Exploitation of such a high speed testing facility to measure the actual high strain rate behaviour of a material is often coupled to numerical simulations in order to dissociate the global response into that due the intrinsic material response and that due to inertial effects. For brittle materials, for example, numerical simulation makes it possible to identify the instant at which the homogeneous deformation of the specimen gauge lengths can be verified.

An inverse approach coupled to optimisation tools developed under the ZéBuLoN finite element code can then provide a robust identification of the material parameters of the proposed material laws.

Expertise
  • Experimental characterisation of material response between strain notes of 0.01 and 300 s-1
  • Development of specific instrumentation for tests at high strain rates
  • Formulation of constitutive material laws appropriate to the phenomena brought into play
  • Determination of the parameters of the constitutive material laws on the basis of an experimental/numerical simulation coupling through a minimisation procedure using an optimisation software
  • Numerical implementation of the constitutive material laws into the ZéBuLoN finite element code
  • Structural calculations at high loading rates

The development of a mechanical test platform at high strain rates at the Centre des Matériaux responds to a growth in the demand for high-speed tests on the part of our industrial partners such as those in the automobile industry and its subcontractors (Renault, PSA, Plastic Omnium, etc.), the aeronautical industry (EADS, Airbus), and the energy and transport sectors (EDF, Europipe, Total, Institut Français du Pétrole, Atofina, Coflexip, etc.).
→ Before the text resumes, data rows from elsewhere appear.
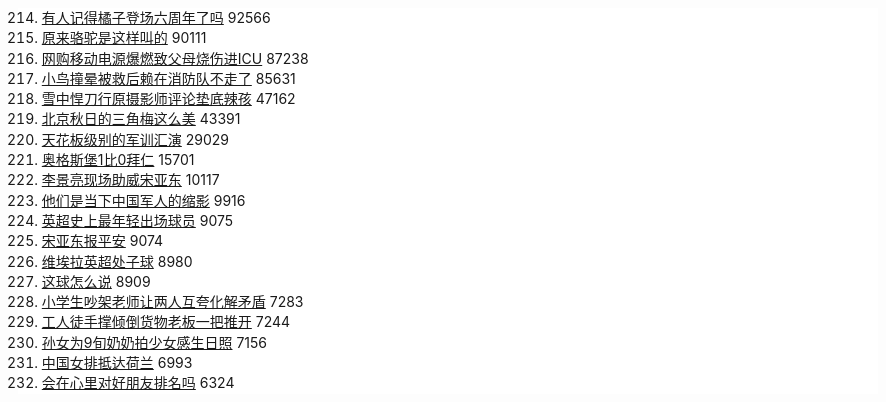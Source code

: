 214. [有人记得橘子登场六周年了吗](https://s.weibo.com//weibo?q=%23%E6%9C%89%E4%BA%BA%E8%AE%B0%E5%BE%97%E6%A9%98%E5%AD%90%E7%99%BB%E5%9C%BA%E5%85%AD%E5%91%A8%E5%B9%B4%E4%BA%86%E5%90%97%23&t=31&band_rank=50&Refer=top) 92566
215. [原来骆驼是这样叫的](https://s.weibo.com//weibo?q=%23%E5%8E%9F%E6%9D%A5%E9%AA%86%E9%A9%BC%E6%98%AF%E8%BF%99%E6%A0%B7%E5%8F%AB%E7%9A%84%23&t=31&band_rank=48&Refer=top) 90111
216. [网购移动电源爆燃致父母烧伤进ICU](https://s.weibo.com//weibo?q=%23%E7%BD%91%E8%B4%AD%E7%A7%BB%E5%8A%A8%E7%94%B5%E6%BA%90%E7%88%86%E7%87%83%E8%87%B4%E7%88%B6%E6%AF%8D%E7%83%A7%E4%BC%A4%E8%BF%9BICU%23&t=31&band_rank=48&Refer=top) 87238
217. [小鸟撞晕被救后赖在消防队不走了](https://s.weibo.com//weibo?q=%23%E5%B0%8F%E9%B8%9F%E6%92%9E%E6%99%95%E8%A2%AB%E6%95%91%E5%90%8E%E8%B5%96%E5%9C%A8%E6%B6%88%E9%98%B2%E9%98%9F%E4%B8%8D%E8%B5%B0%E4%BA%86%23&t=31&band_rank=50&Refer=top) 85631
218. [雪中悍刀行原摄影师评论垫底辣孩](https://s.weibo.com//weibo?q=%23%E9%9B%AA%E4%B8%AD%E6%82%8D%E5%88%80%E8%A1%8C%E5%8E%9F%E6%91%84%E5%BD%B1%E5%B8%88%E8%AF%84%E8%AE%BA%E5%9E%AB%E5%BA%95%E8%BE%A3%E5%AD%A9%23&t=31&band_rank=47&Refer=top) 47162
219. [北京秋日的三角梅这么美](https://s.weibo.com//weibo?q=%23%E5%8C%97%E4%BA%AC%E7%A7%8B%E6%97%A5%E7%9A%84%E4%B8%89%E8%A7%92%E6%A2%85%E8%BF%99%E4%B9%88%E7%BE%8E%23&t=31&band_rank=44&Refer=top) 43391
220. [天花板级别的军训汇演](https://s.weibo.com//weibo?q=%23%E5%A4%A9%E8%8A%B1%E6%9D%BF%E7%BA%A7%E5%88%AB%E7%9A%84%E5%86%9B%E8%AE%AD%E6%B1%87%E6%BC%94%23&t=31&band_rank=50&Refer=top) 29029
221. [奥格斯堡1比0拜仁](https://s.weibo.com//weibo?q=%23%E5%A5%A5%E6%A0%BC%E6%96%AF%E5%A0%A11%E6%AF%940%E6%8B%9C%E4%BB%81%23&t=31&band_rank=50&Refer=top) 15701
222. [李景亮现场助威宋亚东](https://s.weibo.com//weibo?q=%23%E6%9D%8E%E6%99%AF%E4%BA%AE%E7%8E%B0%E5%9C%BA%E5%8A%A9%E5%A8%81%E5%AE%8B%E4%BA%9A%E4%B8%9C%23&t=31&band_rank=50&Refer=top) 10117
223. [他们是当下中国军人的缩影](https://s.weibo.com//weibo?q=%23%E4%BB%96%E4%BB%AC%E6%98%AF%E5%BD%93%E4%B8%8B%E4%B8%AD%E5%9B%BD%E5%86%9B%E4%BA%BA%E7%9A%84%E7%BC%A9%E5%BD%B1%23&t=31&band_rank=46&Refer=top) 9916
224. [英超史上最年轻出场球员](https://s.weibo.com//weibo?q=%23%E8%8B%B1%E8%B6%85%E5%8F%B2%E4%B8%8A%E6%9C%80%E5%B9%B4%E8%BD%BB%E5%87%BA%E5%9C%BA%E7%90%83%E5%91%98%23&t=31&band_rank=44&Refer=top) 9075
225. [宋亚东报平安](https://s.weibo.com//weibo?q=%23%E5%AE%8B%E4%BA%9A%E4%B8%9C%E6%8A%A5%E5%B9%B3%E5%AE%89%23&t=31&band_rank=47&Refer=top) 9074
226. [维埃拉英超处子球](https://s.weibo.com//weibo?q=%23%E7%BB%B4%E5%9F%83%E6%8B%89%E8%8B%B1%E8%B6%85%E5%A4%84%E5%AD%90%E7%90%83%23&t=31&band_rank=50&Refer=top) 8980
227. [这球怎么说](https://s.weibo.com//weibo?q=%23%E8%BF%99%E7%90%83%E6%80%8E%E4%B9%88%E8%AF%B4%23&t=31&band_rank=48&Refer=top) 8909
228. [小学生吵架老师让两人互夸化解矛盾](https://s.weibo.com//weibo?q=%23%E5%B0%8F%E5%AD%A6%E7%94%9F%E5%90%B5%E6%9E%B6%E8%80%81%E5%B8%88%E8%AE%A9%E4%B8%A4%E4%BA%BA%E4%BA%92%E5%A4%B8%E5%8C%96%E8%A7%A3%E7%9F%9B%E7%9B%BE%23&t=31&band_rank=47&Refer=top) 7283
229. [工人徒手撑倾倒货物老板一把推开](https://s.weibo.com//weibo?q=%23%E5%B7%A5%E4%BA%BA%E5%BE%92%E6%89%8B%E6%92%91%E5%80%BE%E5%80%92%E8%B4%A7%E7%89%A9%E8%80%81%E6%9D%BF%E4%B8%80%E6%8A%8A%E6%8E%A8%E5%BC%80%23&t=31&band_rank=48&Refer=top) 7244
230. [孙女为9旬奶奶拍少女感生日照](https://s.weibo.com//weibo?q=%23%E5%AD%99%E5%A5%B3%E4%B8%BA9%E6%97%AC%E5%A5%B6%E5%A5%B6%E6%8B%8D%E5%B0%91%E5%A5%B3%E6%84%9F%E7%94%9F%E6%97%A5%E7%85%A7%23&t=31&band_rank=50&Refer=top) 7156
231. [中国女排抵达荷兰](https://s.weibo.com//weibo?q=%23%E4%B8%AD%E5%9B%BD%E5%A5%B3%E6%8E%92%E6%8A%B5%E8%BE%BE%E8%8D%B7%E5%85%B0%23&t=31&band_rank=49&Refer=top) 6993
232. [会在心里对好朋友排名吗](https://s.weibo.com//weibo?q=%23%E4%BC%9A%E5%9C%A8%E5%BF%83%E9%87%8C%E5%AF%B9%E5%A5%BD%E6%9C%8B%E5%8F%8B%E6%8E%92%E5%90%8D%E5%90%97%23&t=31&band_rank=50&Refer=top) 6324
The clear aim is firstly to reduce the time required for the development phase of a new product and secondly, to enable a more accurate prediction of reliability and durability. These objectives are obtained on the basis of the development of predictive simulation tools whereby materials can be chosen for the various components according to applied mechanical loading conditions.

The development of such simulation tools involves an indispensable phase which is the experimental description and modelling of the behaviour of a wide range of materials. Many applications require knowledge of the materials behaviour for a range of strain rates varying from 0.01 to several hundred s-1. An example of this are the conditions prevailing in crash-tests performed by the automobile industry. The non-linearity of the relationship between a material stress-strain response and strain rate (illustrated in the figures herewith) does not permit a sound extrapolation of the quasi-static response of materials and requires experimental determination. It is in response to this strong industrial need that a specific experimental procedure has been developed at the Centre des Matériaux to underpin the development of elastoviscoplastic constitutive laws for structural materials.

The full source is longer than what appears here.